● **Action item**:
Restate all of the data exactly.

+--

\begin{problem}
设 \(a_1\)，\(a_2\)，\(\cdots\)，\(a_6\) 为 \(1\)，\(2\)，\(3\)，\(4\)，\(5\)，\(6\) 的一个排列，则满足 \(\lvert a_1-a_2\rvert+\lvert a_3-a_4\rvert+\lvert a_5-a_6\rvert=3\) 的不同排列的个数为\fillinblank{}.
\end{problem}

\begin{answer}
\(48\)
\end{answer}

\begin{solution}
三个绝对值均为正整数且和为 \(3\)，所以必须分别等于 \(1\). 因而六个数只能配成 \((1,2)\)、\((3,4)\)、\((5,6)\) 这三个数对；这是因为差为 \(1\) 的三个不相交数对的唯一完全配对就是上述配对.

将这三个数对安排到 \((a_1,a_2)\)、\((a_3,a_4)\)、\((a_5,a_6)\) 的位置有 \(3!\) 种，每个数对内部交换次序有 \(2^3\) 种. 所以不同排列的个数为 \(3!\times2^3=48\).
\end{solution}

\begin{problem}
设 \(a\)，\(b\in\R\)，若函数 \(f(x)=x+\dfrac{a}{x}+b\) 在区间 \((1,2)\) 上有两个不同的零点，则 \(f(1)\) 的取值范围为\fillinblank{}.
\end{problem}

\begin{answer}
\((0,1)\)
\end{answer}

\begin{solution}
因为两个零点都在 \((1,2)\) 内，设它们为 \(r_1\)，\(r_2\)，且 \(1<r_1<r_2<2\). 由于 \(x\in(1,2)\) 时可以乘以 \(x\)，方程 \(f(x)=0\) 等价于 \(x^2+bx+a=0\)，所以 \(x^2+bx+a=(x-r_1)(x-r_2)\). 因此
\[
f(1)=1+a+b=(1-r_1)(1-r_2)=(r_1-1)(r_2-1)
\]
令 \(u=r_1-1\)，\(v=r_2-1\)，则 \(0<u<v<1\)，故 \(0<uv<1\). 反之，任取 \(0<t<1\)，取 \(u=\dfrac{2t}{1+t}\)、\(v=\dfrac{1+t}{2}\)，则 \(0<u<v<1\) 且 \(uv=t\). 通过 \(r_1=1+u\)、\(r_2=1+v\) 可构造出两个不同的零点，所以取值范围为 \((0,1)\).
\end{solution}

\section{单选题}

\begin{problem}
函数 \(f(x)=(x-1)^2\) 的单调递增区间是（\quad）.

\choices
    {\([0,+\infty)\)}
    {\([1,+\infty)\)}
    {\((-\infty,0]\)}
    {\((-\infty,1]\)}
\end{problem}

+--

● **Result**:
\begin{problem}
设 \(a_1\)，\(a_2\)，\(\cdots\)，\(a_6\) 为 \(1\)，\(2\)，\(3\)，\(4\)，\(5\)，\(6\) 的一个排列，则满足 \(\lvert a_1-a_2\rvert+\lvert a_3-a_4\rvert+\lvert a_5-a_6\rvert=3\) 的不同排列的个数为\fillinblank{}.
\end{problem}

\begin{answer}
\(48\)
\end{answer}

\begin{solution}
三个绝对值均为正整数且和为 \(3\)，所以必须分别等于 \(1\). 因而六个数只能配成 \((1,2)\)、\((3,4)\)、\((5,6)\) 这三个数对；这是因为差为 \(1\) 的三个不相交数对的唯一完全配对就是上述配对.

将这三个数对安排到 \((a_1,a_2)\)、\((a_3,a_4)\)、\((a_5,a_6)\) 的位置有 \(3!\) 种，每个数对内部交换次序有 \(2^3\) 种. 所以不同排列的个数为 \(3!\times2^3=48\).
\end{solution}

\begin{problem}
设 \(a\)，\(b\in\R\)，若函数 \(f(x)=x+\dfrac{a}{x}+b\) 在区间 \((1,2)\) 上有两个不同的零点，则 \(f(1)\) 的取值范围为\fillinblank{}.
\end{problem}

\begin{answer}
\((0,1)\)
\end{answer}

\begin{solution}
因为两个零点都在 \((1,2)\) 内，设它们为 \(r_1\)，\(r_2\)，且 \(1<r_1<r_2<2\). 由于 \(x\in(1,2)\) 时可以乘以 \(x\)，方程 \(f(x)=0\) 等价于 \(x^2+bx+a=0\)，所以 \(x^2+bx+a=(x-r_1)(x-r_2)\). 因此
\[
f(1)=1+a+b=(1-r_1)(1-r_2)=(r_1-1)(r_2-1)
\]
令 \(u=r_1-1\)，\(v=r_2-1\)，则 \(0<u<v<1\)，故 \(0<uv<1\). 反之，任取 \(0<t<1\)，取 \(u=\dfrac{2t}{1+t}\)、\(v=\dfrac{1+t}{2}\)，则 \(0<u<v<1\) 且 \(uv=t\). 通过 \(r_1=1+u\)、\(r_2=1+v\) 可构造出两个不同的零点，所以取值范围为 \((0,1)\).
\end{solution}

\section{单选题}

\begin{problem}
函数 \(f(x)=(x-1)^2\) 的单调递增区间是（\quad）.

\choices
    {\([0,+\infty)\)}
    {\([1,+\infty)\)}
    {\((-\infty,0]\)}
    {\((-\infty,1]\)}
\end{problem}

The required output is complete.